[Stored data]
________

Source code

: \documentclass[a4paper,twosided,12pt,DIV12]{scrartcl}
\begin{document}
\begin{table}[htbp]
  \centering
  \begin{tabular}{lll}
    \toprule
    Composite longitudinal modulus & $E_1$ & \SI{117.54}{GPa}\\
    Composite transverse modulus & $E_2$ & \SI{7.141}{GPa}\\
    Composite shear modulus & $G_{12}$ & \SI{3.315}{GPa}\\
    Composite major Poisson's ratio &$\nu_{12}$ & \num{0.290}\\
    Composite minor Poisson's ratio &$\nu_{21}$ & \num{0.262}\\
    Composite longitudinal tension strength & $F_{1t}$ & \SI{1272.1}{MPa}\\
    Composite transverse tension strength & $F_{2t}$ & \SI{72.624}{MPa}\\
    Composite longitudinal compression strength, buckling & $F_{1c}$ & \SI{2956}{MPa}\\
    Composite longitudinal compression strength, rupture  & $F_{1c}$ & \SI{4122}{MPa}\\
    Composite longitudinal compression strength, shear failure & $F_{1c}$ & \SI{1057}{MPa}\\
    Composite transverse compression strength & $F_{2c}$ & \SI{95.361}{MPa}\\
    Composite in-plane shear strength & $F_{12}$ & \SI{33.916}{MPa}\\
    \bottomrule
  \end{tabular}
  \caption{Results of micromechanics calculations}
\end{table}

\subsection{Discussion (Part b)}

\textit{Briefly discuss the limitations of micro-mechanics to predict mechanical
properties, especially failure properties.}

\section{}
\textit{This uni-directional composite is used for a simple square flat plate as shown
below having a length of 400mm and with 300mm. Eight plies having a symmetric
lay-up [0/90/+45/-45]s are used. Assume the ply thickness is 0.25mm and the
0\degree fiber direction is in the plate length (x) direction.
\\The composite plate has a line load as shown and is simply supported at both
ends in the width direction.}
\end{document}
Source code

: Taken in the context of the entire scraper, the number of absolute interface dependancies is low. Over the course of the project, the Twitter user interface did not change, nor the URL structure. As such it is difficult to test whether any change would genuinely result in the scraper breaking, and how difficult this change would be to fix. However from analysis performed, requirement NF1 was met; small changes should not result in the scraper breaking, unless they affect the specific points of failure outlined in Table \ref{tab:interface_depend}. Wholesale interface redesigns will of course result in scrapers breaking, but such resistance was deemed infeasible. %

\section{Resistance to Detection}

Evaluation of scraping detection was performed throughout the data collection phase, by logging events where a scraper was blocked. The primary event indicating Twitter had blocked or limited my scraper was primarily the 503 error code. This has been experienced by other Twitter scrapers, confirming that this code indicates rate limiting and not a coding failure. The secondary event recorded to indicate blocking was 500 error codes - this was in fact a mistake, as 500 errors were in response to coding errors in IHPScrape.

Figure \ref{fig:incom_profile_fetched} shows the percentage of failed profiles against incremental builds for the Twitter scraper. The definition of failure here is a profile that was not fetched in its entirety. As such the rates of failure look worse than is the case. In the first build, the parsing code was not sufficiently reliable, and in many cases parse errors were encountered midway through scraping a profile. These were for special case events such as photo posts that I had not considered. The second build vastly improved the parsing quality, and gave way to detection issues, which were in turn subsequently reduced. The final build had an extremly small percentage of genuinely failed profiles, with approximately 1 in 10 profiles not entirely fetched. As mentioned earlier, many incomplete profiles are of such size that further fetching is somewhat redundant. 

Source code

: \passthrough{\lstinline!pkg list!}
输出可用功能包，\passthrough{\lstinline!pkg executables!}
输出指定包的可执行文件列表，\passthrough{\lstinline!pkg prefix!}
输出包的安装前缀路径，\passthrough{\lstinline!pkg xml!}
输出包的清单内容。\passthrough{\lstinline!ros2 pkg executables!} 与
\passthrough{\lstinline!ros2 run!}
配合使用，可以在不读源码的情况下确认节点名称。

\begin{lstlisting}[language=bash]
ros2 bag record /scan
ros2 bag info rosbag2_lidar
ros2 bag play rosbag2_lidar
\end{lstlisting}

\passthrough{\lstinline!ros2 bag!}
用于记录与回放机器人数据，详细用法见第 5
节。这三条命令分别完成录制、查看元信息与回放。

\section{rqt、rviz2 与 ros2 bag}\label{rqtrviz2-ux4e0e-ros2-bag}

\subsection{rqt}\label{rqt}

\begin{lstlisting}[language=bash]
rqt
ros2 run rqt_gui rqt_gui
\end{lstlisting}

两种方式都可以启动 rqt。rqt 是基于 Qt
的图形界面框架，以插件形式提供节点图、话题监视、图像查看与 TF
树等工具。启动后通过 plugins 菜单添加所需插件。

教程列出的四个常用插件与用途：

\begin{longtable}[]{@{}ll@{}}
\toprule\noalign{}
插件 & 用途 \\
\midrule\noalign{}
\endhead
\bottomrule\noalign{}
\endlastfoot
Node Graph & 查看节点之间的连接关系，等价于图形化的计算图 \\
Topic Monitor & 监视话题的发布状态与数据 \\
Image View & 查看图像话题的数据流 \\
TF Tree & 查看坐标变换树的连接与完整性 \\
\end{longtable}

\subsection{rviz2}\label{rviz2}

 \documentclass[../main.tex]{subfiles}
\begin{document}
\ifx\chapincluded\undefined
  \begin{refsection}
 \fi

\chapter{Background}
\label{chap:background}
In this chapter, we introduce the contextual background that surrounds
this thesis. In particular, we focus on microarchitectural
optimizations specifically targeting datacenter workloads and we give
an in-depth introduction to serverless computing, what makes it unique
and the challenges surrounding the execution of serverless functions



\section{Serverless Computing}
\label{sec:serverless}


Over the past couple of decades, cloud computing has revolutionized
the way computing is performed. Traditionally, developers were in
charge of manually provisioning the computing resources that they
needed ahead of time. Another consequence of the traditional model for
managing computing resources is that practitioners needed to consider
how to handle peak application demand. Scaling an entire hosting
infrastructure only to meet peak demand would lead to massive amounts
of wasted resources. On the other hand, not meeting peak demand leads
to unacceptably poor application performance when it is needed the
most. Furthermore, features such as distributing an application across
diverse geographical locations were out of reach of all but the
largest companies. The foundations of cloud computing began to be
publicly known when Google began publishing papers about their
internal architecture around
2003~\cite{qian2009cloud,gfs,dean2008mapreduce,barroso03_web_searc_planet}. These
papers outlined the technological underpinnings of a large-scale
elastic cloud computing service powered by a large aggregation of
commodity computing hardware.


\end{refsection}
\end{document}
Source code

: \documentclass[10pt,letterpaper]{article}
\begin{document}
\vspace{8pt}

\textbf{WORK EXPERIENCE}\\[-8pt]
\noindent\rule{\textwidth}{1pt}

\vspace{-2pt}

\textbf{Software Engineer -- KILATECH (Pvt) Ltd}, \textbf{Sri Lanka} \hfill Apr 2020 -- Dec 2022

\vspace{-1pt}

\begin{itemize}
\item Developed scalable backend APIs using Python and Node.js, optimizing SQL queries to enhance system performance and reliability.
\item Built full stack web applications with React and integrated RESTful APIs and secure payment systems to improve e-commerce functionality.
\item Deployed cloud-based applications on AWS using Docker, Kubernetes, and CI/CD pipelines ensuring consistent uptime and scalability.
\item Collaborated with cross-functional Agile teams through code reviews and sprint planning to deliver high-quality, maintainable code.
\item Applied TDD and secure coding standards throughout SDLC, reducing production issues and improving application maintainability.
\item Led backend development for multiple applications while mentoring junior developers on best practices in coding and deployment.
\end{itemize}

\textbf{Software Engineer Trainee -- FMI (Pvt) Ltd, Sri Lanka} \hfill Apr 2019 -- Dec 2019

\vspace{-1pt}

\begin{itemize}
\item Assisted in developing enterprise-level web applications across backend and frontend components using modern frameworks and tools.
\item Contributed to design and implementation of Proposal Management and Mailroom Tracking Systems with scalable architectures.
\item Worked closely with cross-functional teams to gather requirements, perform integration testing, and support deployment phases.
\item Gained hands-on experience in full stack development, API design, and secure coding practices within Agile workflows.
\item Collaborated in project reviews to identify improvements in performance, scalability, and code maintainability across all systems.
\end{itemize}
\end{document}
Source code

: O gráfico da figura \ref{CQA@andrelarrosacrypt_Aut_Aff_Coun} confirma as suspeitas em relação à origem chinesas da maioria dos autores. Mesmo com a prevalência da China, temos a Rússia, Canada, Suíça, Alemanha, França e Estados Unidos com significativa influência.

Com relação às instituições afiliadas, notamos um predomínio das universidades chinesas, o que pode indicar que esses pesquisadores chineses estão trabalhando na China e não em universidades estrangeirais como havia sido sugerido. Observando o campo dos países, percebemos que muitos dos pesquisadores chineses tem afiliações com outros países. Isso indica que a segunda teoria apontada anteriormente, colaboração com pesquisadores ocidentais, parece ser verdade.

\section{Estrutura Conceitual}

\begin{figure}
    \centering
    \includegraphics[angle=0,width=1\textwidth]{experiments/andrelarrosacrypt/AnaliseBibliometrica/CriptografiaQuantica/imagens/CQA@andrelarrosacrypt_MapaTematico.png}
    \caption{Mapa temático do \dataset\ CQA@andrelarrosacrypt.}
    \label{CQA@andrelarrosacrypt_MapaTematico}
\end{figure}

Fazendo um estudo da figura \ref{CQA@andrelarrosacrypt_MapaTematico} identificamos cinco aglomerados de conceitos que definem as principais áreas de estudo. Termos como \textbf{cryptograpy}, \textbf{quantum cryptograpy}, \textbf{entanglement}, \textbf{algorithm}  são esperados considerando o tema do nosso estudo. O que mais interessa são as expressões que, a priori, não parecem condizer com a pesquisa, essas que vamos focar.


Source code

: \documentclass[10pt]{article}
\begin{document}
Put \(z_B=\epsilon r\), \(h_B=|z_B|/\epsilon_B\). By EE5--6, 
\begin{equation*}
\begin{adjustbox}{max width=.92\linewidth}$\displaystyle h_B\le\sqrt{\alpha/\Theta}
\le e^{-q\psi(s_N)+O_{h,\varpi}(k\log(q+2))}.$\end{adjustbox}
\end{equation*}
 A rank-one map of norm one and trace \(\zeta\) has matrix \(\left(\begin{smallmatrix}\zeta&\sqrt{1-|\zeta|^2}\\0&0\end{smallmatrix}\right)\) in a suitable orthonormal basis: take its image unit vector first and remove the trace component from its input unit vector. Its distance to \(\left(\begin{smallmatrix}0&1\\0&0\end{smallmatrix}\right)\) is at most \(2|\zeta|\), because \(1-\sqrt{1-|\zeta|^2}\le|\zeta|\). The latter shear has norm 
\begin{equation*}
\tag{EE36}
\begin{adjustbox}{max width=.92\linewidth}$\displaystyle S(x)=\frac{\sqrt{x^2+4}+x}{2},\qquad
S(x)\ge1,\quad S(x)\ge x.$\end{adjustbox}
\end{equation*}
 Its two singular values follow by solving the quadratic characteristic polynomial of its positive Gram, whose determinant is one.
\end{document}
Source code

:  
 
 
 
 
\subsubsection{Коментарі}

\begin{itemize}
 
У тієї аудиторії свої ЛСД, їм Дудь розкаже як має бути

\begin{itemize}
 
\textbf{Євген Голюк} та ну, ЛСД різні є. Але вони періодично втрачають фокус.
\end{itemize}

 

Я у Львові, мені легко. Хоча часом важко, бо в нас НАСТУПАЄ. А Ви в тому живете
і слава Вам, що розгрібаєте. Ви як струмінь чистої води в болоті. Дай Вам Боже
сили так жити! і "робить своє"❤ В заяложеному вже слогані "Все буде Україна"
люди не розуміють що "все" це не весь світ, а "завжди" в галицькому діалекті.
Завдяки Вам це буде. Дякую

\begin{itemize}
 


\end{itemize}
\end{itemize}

________

> _Problem_
Your answer must be the data above, copied exactly from its first line through the line containing "Composite longitudinal compression strength, buckling", and nothing more.

> _Your response_
Source code

: \documentclass[a4paper,twosided,12pt,DIV12]{scrartcl}
\begin{document}
\begin{table}[htbp]
  \centering
  \begin{tabular}{lll}
    \toprule
    Composite longitudinal modulus & $E_1$ & \SI{117.54}{GPa}\\
    Composite transverse modulus & $E_2$ & \SI{7.141}{GPa}\\
    Composite shear modulus & $G_{12}$ & \SI{3.315}{GPa}\\
    Composite major Poisson's ratio &$\nu_{12}$ & \num{0.290}\\
    Composite minor Poisson's ratio &$\nu_{21}$ & \num{0.262}\\
    Composite longitudinal tension strength & $F_{1t}$ & \SI{1272.1}{MPa}\\
    Composite transverse tension strength & $F_{2t}$ & \SI{72.624}{MPa}\\
    Composite longitudinal compression strength, buckling & $F_{1c}$ & \SI{2956}{MPa}\\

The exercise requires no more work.